■ **Aim of the task**
The whole listing is to be given again without alteration, except that its pictures are dropped.

-*-

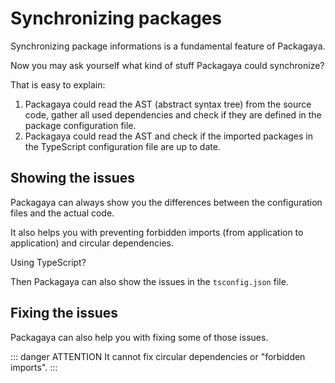 # Synchronizing packages

Synchronizing package informations is a fundamental feature of Packagaya.

Now you may ask yourself what kind of stuff Packagaya could synchronize?

That is easy to explain:

1. Packagaya could read the AST (abstract syntax tree) from the source code, gather all used dependencies and check if they are defined in the package configuration file.
2. Packagaya could read the AST and check if the imported packages in the TypeScript configuration file are up to date.

<!-- ::: tip
If you do not have already initialized your repository, then now is a good time to [initialize it](./getting-started.md).
::: -->

## Showing the issues

Packagaya can always show you the differences between the configuration files and the actual code.

It also helps you with preventing forbidden imports (from application to application) and circular dependencies.

Using TypeScript?

Then Packagaya can also show the issues in the `tsconfig.json` file.

## Fixing the issues

Packagaya can also help you with fixing some of those issues.

::: danger ATTENTION
It cannot fix circular dependencies or "forbidden imports".
:::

-*-

■ **Solution to the problem**
 # Synchronizing packages

Synchronizing package informations is a fundamental feature of Packagaya.

Now you may ask yourself what kind of stuff Packagaya could synchronize?

That is easy to explain:

1. Packagaya could read the AST (abstract syntax tree) from the source code, gather all used dependencies and check if they are defined in the package configuration file.
2. Packagaya could read the AST and check if the imported packages in the TypeScript configuration file are up to date.

<!-- ::: tip
If you do not have already initialized your repository, then now is a good time to [initialize it](./getting-started.md).
::: -->

## Showing the issues

Packagaya can always show you the differences between the configuration files and the actual code.

It also helps you with preventing forbidden imports (from application to application) and circular dependencies.

Using TypeScript?

Then Packagaya can also show the issues in the `tsconfig.json` file.

## Fixing the issues

Packagaya can also help you with fixing some of those issues.

::: danger ATTENTION
It cannot fix circular dependencies or "forbidden imports".
:::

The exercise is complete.